━━ MATERIAL SHOWN

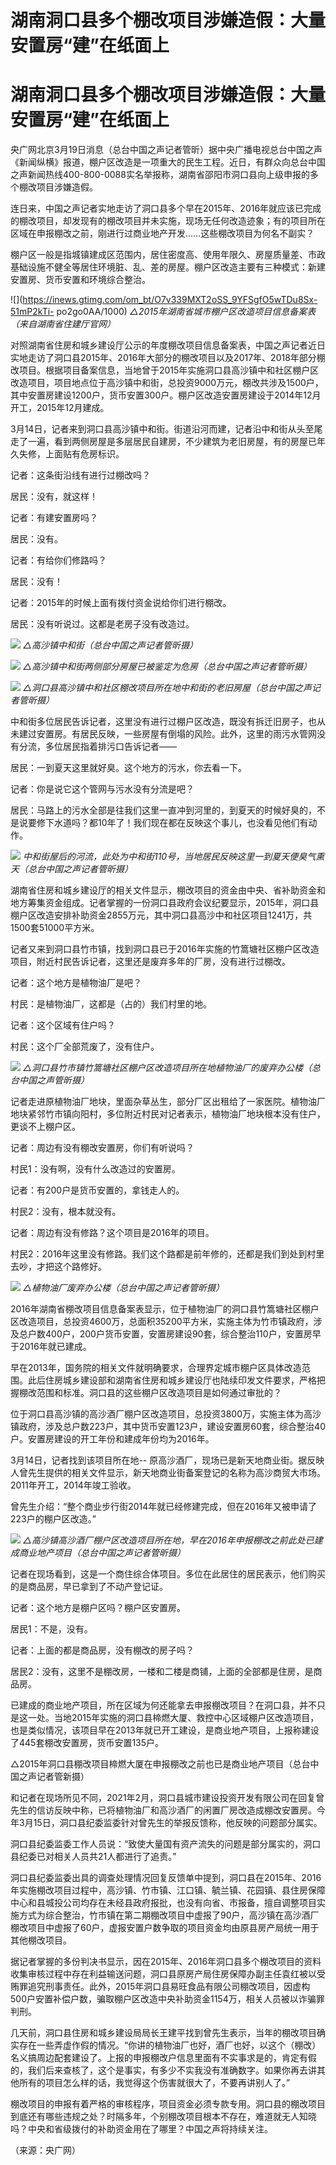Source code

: # 湖南洞口县多个棚改项目涉嫌造假：大量安置房“建”在纸面上

# 湖南洞口县多个棚改项目涉嫌造假：大量安置房“建”在纸面上

央广网北京3月19日消息（总台中国之声记者管昕）据中央广播电视总台中国之声《新闻纵横》报道，棚户区改造是一项重大的民生工程。近日，有群众向总台中国之声新闻热线400-800-0088实名举报称，湖南省邵阳市洞口县向上级申报的多个棚改项目涉嫌造假。

连日来，中国之声记者实地走访了洞口县多个早在2015年、2016年就应该已完成的棚改项目，却发现有的棚改项目并未实施，现场无任何改造迹象；有的项目所在区域在申报棚改之前，刚进行过商业地产开发……这些棚改项目为何名不副实？

棚户区一般是指城镇建成区范围内，居住密度高、使用年限久、房屋质量差、市政基础设施不健全等居住环境脏、乱、差的房屋。棚户区改造主要有三种模式：新建安置房、货币安置和环境综合整治。

![](https://inews.gtimg.com/om_bt/O7v339MXT2oSS_9YFSgfO5wTDu8Sx-51mP2kTi-
po2go0AA/1000) _△2015年湖南省城市棚户区改造项目信息备案表（来自湖南省住建厅官网）_

对照湖南省住房和城乡建设厅公示的年度棚改项目信息备案表，中国之声记者近日实地走访了洞口县2015年、2016年大部分的棚改项目以及2017年、2018年部分棚改项目。根据项目备案信息，当地曾于2015年实施洞口县高沙镇中和社区棚户区改造项目，项目地点位于高沙镇中和街，总投资9000万元，棚改共涉及1500户，其中安置房建设1200户，货币安置300户。棚户区改造安置房建设于2014年12月开工，2015年12月建成。

3月14日，记者来到洞口县高沙镇中和街。街道沿河而建，记者沿中和街从头至尾走了一遍，看到两侧房屋是多层居民自建房，不少建筑为老旧房屋，有的房屋已年久失修，上面贴有危房标识。

记者：这条街沿线有进行过棚改吗？

居民：没有，就这样！

记者：有建安置房吗？

居民：没有。

记者：有给你们修路吗？

居民：没有！

记者：2015年的时候上面有拨付资金说给你们进行棚改。

居民：没有听说过。这都是老房子没有改造过。

![](https://inews.gtimg.com/om_bt/OFE0IFfPZ9Cfdew69RhYvNw6RKFnI8NdXxPgQYt9qzIKMAA/1000)
_△高沙镇中和街（总台中国之声记者管昕摄）_

![](https://inews.gtimg.com/om_bt/O3JRYVxYK5McFzG_2jJZAakH1oQDzI67_-q9GmiVCUePsAA/1000)
_△高沙镇中和街两侧部分房屋已被鉴定为危房（总台中国之声记者管昕摄）_

![](https://inews.gtimg.com/om_bt/O-0AIn35oxa1Dp5GOTQioykZWakzZlTmm7zWAyanbauREAA/1000)
_△洞口县高沙镇中和社区棚改项目所在地中和街的老旧房屋（总台中国之声记者管昕摄）_

中和街多位居民告诉记者，这里没有进行过棚户区改造，既没有拆迁旧房子，也从未建过安置房。有居民反映，一些房屋有倒塌的风险。此外，这里的雨污水管网没有分流，多位居民指着排污口告诉记者——

居民：一到夏天这里就好臭。这个地方的污水，你去看一下。

记者：你是说它这个管网与污水没有分流是吧？

居民：马路上的污水全部是往我们这里一直冲到河里的，到夏天的时候好臭的，不是说要修下水道吗？都10年了！我们现在都在反映这个事儿，也没看见他们有动作。

![](https://inews.gtimg.com/om_bt/OdSCjKWtnQDRwuN556pUFG57b6GXGpsgr1a5HpX6rsneQAA/1000)
_中和街屋后的河流，此处为中和街110号，当地居民反映这里一到夏天便臭气熏天（总台中国之声记者管昕摄）_

湖南省住房和城乡建设厅的相关文件显示，棚改项目的资金由中央、省补助资金和地方筹集资金组成。记者掌握的一份洞口县政府会议纪要显示，2015年，洞口县棚户区改造安排补助资金2855万元，其中洞口县高沙中和社区项目1241万，共1500套51000平方米。

记者又来到洞口县竹市镇，找到洞口县已于2016年实施的竹篙塘社区棚户区改造项目，附近村民告诉记者，这里还是废弃多年的厂房，没有进行过棚改。

记者：这个地方是植物油厂是吧？

村民：是植物油厂，这都是（占的）我们村里的地。

记者：这个区域有住户吗？

村民：这个厂全部荒废了，没有住户。

![](https://inews.gtimg.com/om_bt/OKWzmA7CAJcwnZ8GbdniuKMiE1pYcXnKK4ixbTNAk-1ycAA/1000)
_△洞口县竹市镇竹篙塘社区棚户区改造项目所在地植物油厂的废弃办公楼（总台中国之声管昕摄）_

记者走进原植物油厂地块，里面杂草丛生，部分厂区出租给了一家医院。植物油厂地块紧邻竹市镇向阳村，多位附近村民对记者表示，植物油厂地块根本没有住户，更谈不上棚户区。

记者：周边有没有棚改安置房，你们有听说吗？

村民1：没有啊，没有什么改造过的安置房。

记者：有200户是货币安置的，拿钱走人的。

村民2：没有，根本就没有。

记者：周边有没有修路？这个项目是2016年的项目。

村民2：2016年这里没有修路。我们这个路都是前年修的，还都是我们到处到村里去吵，才把这个路修好。

![](https://inews.gtimg.com/om_bt/OgxaSpuLrKVRydTTCGnxZoXTvRKtV92WGciMDaZnNylBwAA/1000)
_△植物油厂废弃办公楼（总台中国之声记者管昕摄）_

2016年湖南省棚改项目信息备案表显示，位于植物油厂的洞口县竹篙塘社区棚户区改造项目，总投资4600万，总面积35200平方米，实施主体为竹市镇政府，涉及总户数400户，200户货币安置，安置房建设90套，综合整治110户，安置房早于2016年就已建成。

早在2013年，国务院的相关文件就明确要求，合理界定城市棚户区具体改造范围。此后住房城乡建设部和湖南省住房和城乡建设厅也陆续印发文件要求，严格把握棚改范围和标准。洞口县的这些棚户区改造项目是如何通过审批的？

位于洞口县高沙镇的高沙酒厂棚户区改造项目，总投资3800万，实施主体为高沙镇政府，涉及总户数223户，其中货币安置123户，建设安置房60套，综合整治40户。安置房建设的开工年份和建成年份均为2016年。

3月14日，记者找到该项目所在地--
原高沙酒厂，现场已是新天地商业街。据反映人曾先生提供的相关文件显示，新天地商业街备案登记的名称为高沙商贸大市场。2011年开工，2014年竣工验收。

曾先生介绍：“整个商业步行街2014年就已经修建完成，但在2016年又被申请了223户的棚户区改造。”

![](https://inews.gtimg.com/om_bt/OrSh3tPSjRqugUGY5R_mGFcv7HlF1W1P77qImSGMnYL9wAA/1000)
_△高沙镇高沙酒厂棚户区改造项目所在地，早在2016年申报棚改之前此处已建成商业地产项目（总台中国之声记者管昕摄）_

记者在现场看到，这是一个商住综合体项目。多位在此居住的居民表示，他们购买的是商品房，早已拿到了不动产登记证。

记者：这个地方是棚户区吗？棚户区安置房。

居民1：不是，没有。

记者：上面的都是商品房，没有棚改的房子吗？

居民2：没有，这里不是棚改房，一楼和二楼是商铺，上面的全部都是住房，是商品房。

已建成的商业地产项目，所在区域为何还能拿去申报棚改项目？在洞口县，并不只是这一处。当地2015年实施的洞口县楴燃大厦、救控中心区域棚户区改造项目，也是类似情况，该项目早在2013年就已开工建设，是商业地产项目，上报称建设了445套棚改安置房，货币安置135户。

△2015年洞口县棚改项目楴燃大厦在申报棚改之前也已是商业地产项目（总台中国之声记者管新摄）

和记者在现场所见不同，2021年2月，洞口县城市建设投资开发有限公司在回复曾先生的信访反映中称，已将植物油厂和高沙酒厂的闲置厂房改造成棚改安置房。今年3月15日，洞口县纪委监委针对曾先生的举报反馈称，他反映的问题部分属实。

洞口县纪委监委工作人员说：“致使大量国有资产流失的问题是部分属实的，洞口县纪委已对相关人员共21人都进行了追责。”

洞口县纪委监委出具的调查处理情况回复反馈单中提到，洞口县在2015年、2016年实施棚改项目过程中，高沙镇、竹市镇、江口镇、毓兰镇、花园镇、县住房保障中心和县城投公司均存在未经县政府报批，也没有向省、市报备，擅自调整项目实施方式为综合整治，竹市镇在第二期棚改项目中虚报了90户，高沙镇在高沙酒厂棚改项目中虚报了60户，虚报安置户数争取的项目资金均由原县房产局统一用于其他棚改项目。

据记者掌握的多份判决书显示，因在2015年、2016年洞口县多个棚改项目的资料收集审核过程中存在利益输送问题，洞口县原房产局住房保障办副主任袁红被以受贿罪追究刑事责任。此外，2015年洞口县易旺食品有限公司棚改项目，因虚构500户安置补偿户数，骗取棚户区改造中央补助资金1154万，相关人员被以诈骗罪判刑。

几天前，洞口县住房和城乡建设局局长王建平找到曾先生表示，当年的棚改项目确实存在一些弄虚作假的情况。“你讲的植物油厂也好，酒厂也好，以这个（棚改）名义搞周边配套建设了。上报的申报棚改户信息里面有不实事求是的，肯定有假的，我们后来查核了，这个是事实，有多少不实我没有准确数字。如果你再去讲其他所有的项目怎么样的话，我觉得这个伤害就很大了，不要再讲别人了。”

棚改项目的申报有着严格的审核程序，项目资金必须专款专用。洞口县的棚改项目到底还有哪些违规之处？时隔多年，个别棚改项目根本不存在，难道就无人知晓吗？中央和省级拨付的补助资金用在了哪里？中国之声将持续关注。

（来源：央广网）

━━━━

* TASK ITEM
Needed here is a verbatim copy of the data from the first line through the line with "对照湖南省住房和城乡建设厅公", without pictures.

* WRITTEN SOLUTION
Source code

: # 湖南洞口县多个棚改项目涉嫌造假：大量安置房“建”在纸面上

# 湖南洞口县多个棚改项目涉嫌造假：大量安置房“建”在纸面上

央广网北京3月19日消息（总台中国之声记者管昕）据中央广播电视总台中国之声《新闻纵横》报道，棚户区改造是一项重大的民生工程。近日，有群众向总台中国之声新闻热线400-800-0088实名举报称，湖南省邵阳市洞口县向上级申报的多个棚改项目涉嫌造假。

连日来，中国之声记者实地走访了洞口县多个早在2015年、2016年就应该已完成的棚改项目，却发现有的棚改项目并未实施，现场无任何改造迹象；有的项目所在区域在申报棚改之前，刚进行过商业地产开发……这些棚改项目为何名不副实？

棚户区一般是指城镇建成区范围内，居住密度高、使用年限久、房屋质量差、市政基础设施不健全等居住环境脏、乱、差的房屋。棚户区改造主要有三种模式：新建安置房、货币安置和环境综合整治。

![](https://inews.gtimg.com/om_bt/O7v339MXT2oSS_9YFSgfO5wTDu8Sx-51mP2kTi-
po2go0AA/1000) _△2015年湖南省城市棚户区改造项目信息备案表（来自湖南省住建厅官网）_

对照湖南省住房和城乡建设厅公示的年度棚改项目信息备案表，中国之声记者近日实地走访了洞口县2015年、2016年大部分的棚改项目以及2017年、2018年部分棚改项目。根据项目备案信息，当地曾于2015年实施洞口县高沙镇中和社区棚户区改造项目，项目地点位于高沙镇中和街，总投资9000万元，棚改共涉及1500户，其中安置房建设1200户，货币安置300户。棚户区改造安置房建设于2014年12月开工，2015年12月建成。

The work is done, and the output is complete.